21代目社長と社員でつくる! 400年の発酵屋ブログ
2025.3.26

発酵を体験から視る

2025.3.26

 青源本店の二階ホールでは、頻繁に発酵食品の教室を開いています。行っている教室は味噌仕込み教室ばかりではなく、ぬかみそ漬けなどのお漬物教室や発酵食品を使った料理教室、さらに米麹造り三日間コースの教室などまで、朝から時には夜の時間帯まで発酵に関するいろいろな教室を開催しています。

 それら青源のすべての教室に共通しているのは、ものの造り方を教える教室ではないことです。提供しているのは「発酵の体験」です。青源は、多様な発酵食品の主役の存在が理解でき、それらのすばらしい価値を実感するにはその体験が欠かせないと考えているからです。

 発酵食品における主役は原料や材料ではありません。もちろん造り手の我々人間でもありません。主役とは、素材に働きかけて元々の素材には無かった新しい価値を創り出してくれているものたち、つまり目には見えないたくさんの種類の微生物たちです。普通では目には見えませんが、彼らは確実に存在しています。そしてすごいチカラを発揮して我々人間には成し得ないものを創り出してくれる、まさに発酵食品製造における主役なのです。
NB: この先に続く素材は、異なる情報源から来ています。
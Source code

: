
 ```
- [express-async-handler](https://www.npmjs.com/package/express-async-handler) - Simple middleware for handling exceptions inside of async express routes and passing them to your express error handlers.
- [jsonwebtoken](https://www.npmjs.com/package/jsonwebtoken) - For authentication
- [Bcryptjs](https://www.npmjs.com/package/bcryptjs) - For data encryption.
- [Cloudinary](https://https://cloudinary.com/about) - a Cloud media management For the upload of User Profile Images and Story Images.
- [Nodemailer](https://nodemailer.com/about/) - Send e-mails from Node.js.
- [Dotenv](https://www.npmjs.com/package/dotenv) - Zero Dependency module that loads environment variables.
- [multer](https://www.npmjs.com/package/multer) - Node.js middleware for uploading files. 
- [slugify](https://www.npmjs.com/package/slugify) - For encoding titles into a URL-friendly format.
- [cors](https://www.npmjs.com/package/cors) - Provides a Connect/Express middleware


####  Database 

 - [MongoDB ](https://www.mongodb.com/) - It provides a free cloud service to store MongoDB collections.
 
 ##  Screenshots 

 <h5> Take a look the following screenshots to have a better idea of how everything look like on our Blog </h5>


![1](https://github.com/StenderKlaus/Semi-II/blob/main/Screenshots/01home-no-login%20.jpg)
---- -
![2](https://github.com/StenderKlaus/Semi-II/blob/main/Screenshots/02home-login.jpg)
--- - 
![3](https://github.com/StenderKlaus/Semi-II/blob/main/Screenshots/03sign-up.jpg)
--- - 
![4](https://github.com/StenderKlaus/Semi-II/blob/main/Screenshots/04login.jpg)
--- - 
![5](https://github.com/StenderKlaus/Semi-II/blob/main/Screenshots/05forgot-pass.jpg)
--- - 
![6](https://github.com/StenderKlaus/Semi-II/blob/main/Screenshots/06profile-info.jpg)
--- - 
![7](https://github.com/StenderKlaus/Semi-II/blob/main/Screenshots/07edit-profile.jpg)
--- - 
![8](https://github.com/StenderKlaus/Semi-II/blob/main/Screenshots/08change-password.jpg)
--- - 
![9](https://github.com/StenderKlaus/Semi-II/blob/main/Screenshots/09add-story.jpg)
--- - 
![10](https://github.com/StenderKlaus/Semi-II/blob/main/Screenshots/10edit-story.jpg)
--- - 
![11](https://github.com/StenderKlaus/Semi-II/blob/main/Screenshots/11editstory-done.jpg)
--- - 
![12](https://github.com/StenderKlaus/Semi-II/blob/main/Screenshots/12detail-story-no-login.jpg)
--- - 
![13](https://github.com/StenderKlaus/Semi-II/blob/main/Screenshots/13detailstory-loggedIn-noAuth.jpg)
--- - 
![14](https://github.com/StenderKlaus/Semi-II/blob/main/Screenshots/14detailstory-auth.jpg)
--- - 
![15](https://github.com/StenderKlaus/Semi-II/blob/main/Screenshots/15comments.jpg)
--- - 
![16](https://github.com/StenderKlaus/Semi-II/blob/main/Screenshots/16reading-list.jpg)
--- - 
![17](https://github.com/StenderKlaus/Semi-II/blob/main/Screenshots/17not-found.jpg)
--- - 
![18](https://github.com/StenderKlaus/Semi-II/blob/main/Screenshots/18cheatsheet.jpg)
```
 彼らは、あまりに小さいので普通では直接見ることはできません。だからこそ青源の教室ではその存在を体感し、それをもって視ることを目指しています。発酵を視るには、触る(手触り・温度・湿度)、嗅ぐ(香り)、味わう(味、食感)など自身の五感による実感が必要です。身体で感じることで小さいとはいえ命を持った彼らの気配が視えてきます。そしてさらに講師が伝える言葉を聴いてその活躍を理解することで、様々な発酵食品の本来の価値に気づくことになると思うのです。
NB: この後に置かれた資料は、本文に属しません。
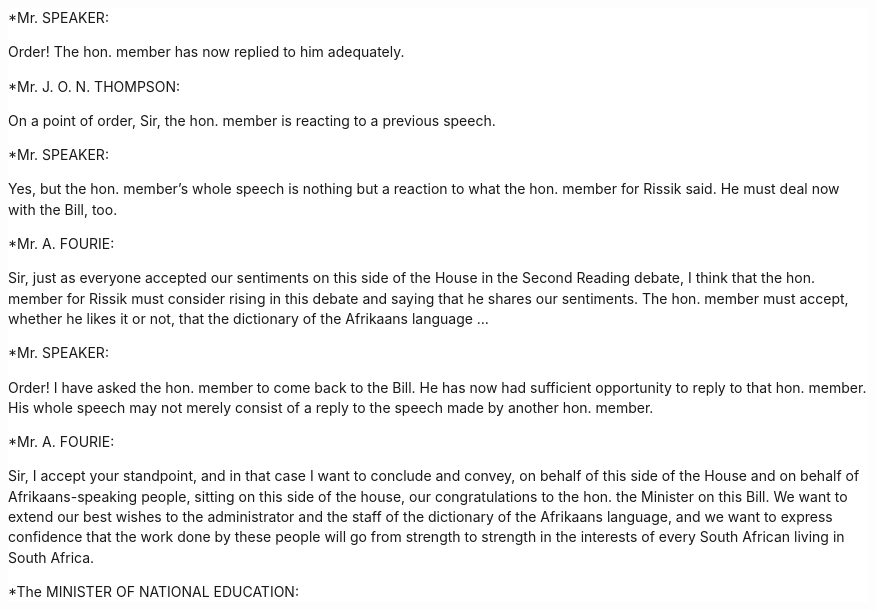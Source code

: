 <speech by="#speaker">

<from>*Mr. <person refersTo="hansard_za">SPEAKER</person>:</from>

<p>Order! The hon. member has now replied to him adequately.</p>

</speech>

<speech by="#thompson">

<from>*Mr. <person refersTo="hansard_za">J. O. N. THOMPSON</person>:</from>

<p>On a point of order, Sir, the hon. member is reacting to a previous speech.</p>

</speech>

<speech by="#speaker">

<from>*Mr. <person refersTo="hansard_za">SPEAKER</person>:</from>

<p>Yes, but the hon. member&#x2019;s whole speech is nothing but a reaction to what the hon. member for Rissik said. He must deal now with the Bill, too.</p>

</speech>

<speech by="#fourie">

<from>*Mr. <person refersTo="hansard_za">A. FOURIE</person>:</from>

<p>Sir, just as everyone accepted our sentiments on this side of the House in the Second Reading debate, I think that the hon. member for Rissik must consider rising in this debate and saying that he shares our sentiments. The hon. member must accept, whether he likes it or not, that the dictionary of the Afrikaans language &#x2026;</p>

</speech>

<speech by="#speaker">

<from>*Mr. <person refersTo="hansard_za">SPEAKER</person>:</from>

<p>Order! I have asked the hon. member to come back to the Bill. He has now had sufficient opportunity to reply to that hon. member. His whole speech may not merely consist of a reply to the speech made by another hon. member.</p>

</speech>

<speech by="#fourie">

<from>*Mr. <person refersTo="hansard_za">A. FOURIE</person>:</from>

<p>Sir, I accept your standpoint, and in that case I want to conclude and convey, on behalf of this side of the House and on behalf of Afrikaans-speaking people, sitting on this side of the house, our congratulations to the hon. the Minister on this Bill. We want to extend our best wishes to the administrator and the staff of the dictionary of the Afrikaans language, and we want to express confidence that the work done by these people will go from strength to strength in the interests of every South African living in South Africa.</p>

</speech>

<speech by="#minister_of_national_education">

<from>*The <person refersTo="hansard_za">MINISTER OF NATIONAL EDUCATION</person>:</from>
 発酵食品を食べる智恵は、人類文明の発祥と共に世界中で人間の食文化として受け継がれてきました。わが国においても「身土不二(しんどふじ)」として、生の発酵食品の中で生きた微生物が日本人の腸内環境を創り守り整えてきたのです。除菌殺菌され加工食品化された食材のシェアが高まる現代の食事環境だからこそ、自分自身の手で造った紛れもない「生の発酵食品の価値」はますます高まっています。いま「発酵を体験から視る」ことが、きっとその価値への確信を強めてくれると私たちは考えています。